Problem statement – Retype each line of the material below word for word; pictures stay out.

Extracted entries –
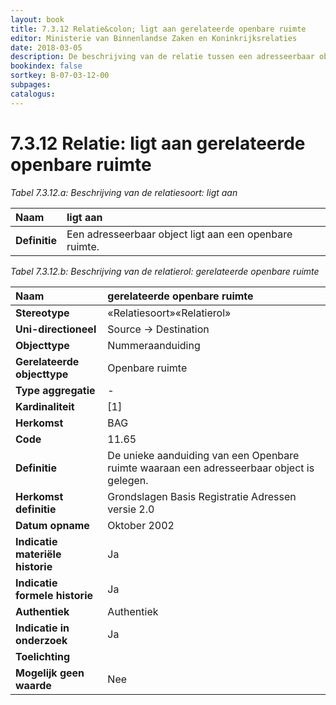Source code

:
 ```yaml
---
layout: book
title: 7.3.12 Relatie&colon; ligt aan gerelateerde openbare ruimte
editor: Ministerie van Binnenlandse Zaken en Koninkrijksrelaties
date: 2018-03-05
description: De beschrijving van de relatie tussen een adresseerbaar object en een openbare ruimte.
bookindex: false
sortkey: B-07-03-12-00
subpages:
catalogus:
---
```


# 7.3.12 Relatie: ligt aan gerelateerde openbare ruimte

_Tabel 7.3.12.a: Beschrijving van de relatiesoort: ligt aan_

| Naam | ligt aan |
| :--- | :--- |
| **Definitie** | Een adresseerbaar object ligt aan een openbare ruimte. |

_Tabel 7.3.12.b: Beschrijving van de relatierol: gerelateerde openbare ruimte_

| Naam | gerelateerde openbare ruimte |
| :--- | :--- |
| **Stereotype** | «Relatiesoort»«Relatierol» |
| **Uni-directioneel** | Source -\> Destination |
| **Objecttype** | Nummeraanduiding |
| **Gerelateerde objecttype** | Openbare ruimte |
| **Type aggregatie** | \- |
| **Kardinaliteit** | \[1\] |
| **Herkomst** | BAG |
| **Code** | 11.65 |
| **Definitie** | De unieke aanduiding van een Openbare ruimte waaraan een adresseerbaar object is gelegen. |
| **Herkomst definitie** | Grondslagen Basis Registratie Adressen versie 2.0 |
| **Datum opname** | Oktober 2002 |
| **Indicatie materiële historie** | Ja |
| **Indicatie formele historie** | Ja |
| **Authentiek** | Authentiek |
| **Indicatie in onderzoek** | Ja |
| **Toelichting** | |
| **Mogelijk geen waarde** | Nee |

Finished exercise –
Source code

:
 ```yaml
---
layout: book
title: 7.3.12 Relatie&colon; ligt aan gerelateerde openbare ruimte
editor: Ministerie van Binnenlandse Zaken en Koninkrijksrelaties
date: 2018-03-05
description: De beschrijving van de relatie tussen een adresseerbaar object en een openbare ruimte.
bookindex: false
sortkey: B-07-03-12-00
subpages:
catalogus:
---
```


# 7.3.12 Relatie: ligt aan gerelateerde openbare ruimte

_Tabel 7.3.12.a: Beschrijving van de relatiesoort: ligt aan_

| Naam | ligt aan |
| :--- | :--- |
| **Definitie** | Een adresseerbaar object ligt aan een openbare ruimte. |

_Tabel 7.3.12.b: Beschrijving van de relatierol: gerelateerde openbare ruimte_

| Naam | gerelateerde openbare ruimte |
| :--- | :--- |
| **Stereotype** | «Relatiesoort»«Relatierol» |
| **Uni-directioneel** | Source -\> Destination |
| **Objecttype** | Nummeraanduiding |
| **Gerelateerde objecttype** | Openbare ruimte |
| **Type aggregatie** | \- |
| **Kardinaliteit** | \[1\] |
| **Herkomst** | BAG |
| **Code** | 11.65 |
| **Definitie** | De unieke aanduiding van een Openbare ruimte waaraan een adresseerbaar object is gelegen. |
| **Herkomst definitie** | Grondslagen Basis Registratie Adressen versie 2.0 |
| **Datum opname** | Oktober 2002 |
| **Indicatie materiële historie** | Ja |
| **Indicatie formele historie** | Ja |
| **Authentiek** | Authentiek |
| **Indicatie in onderzoek** | Ja |
| **Toelichting** | |
| **Mogelijk geen waarde** | Nee |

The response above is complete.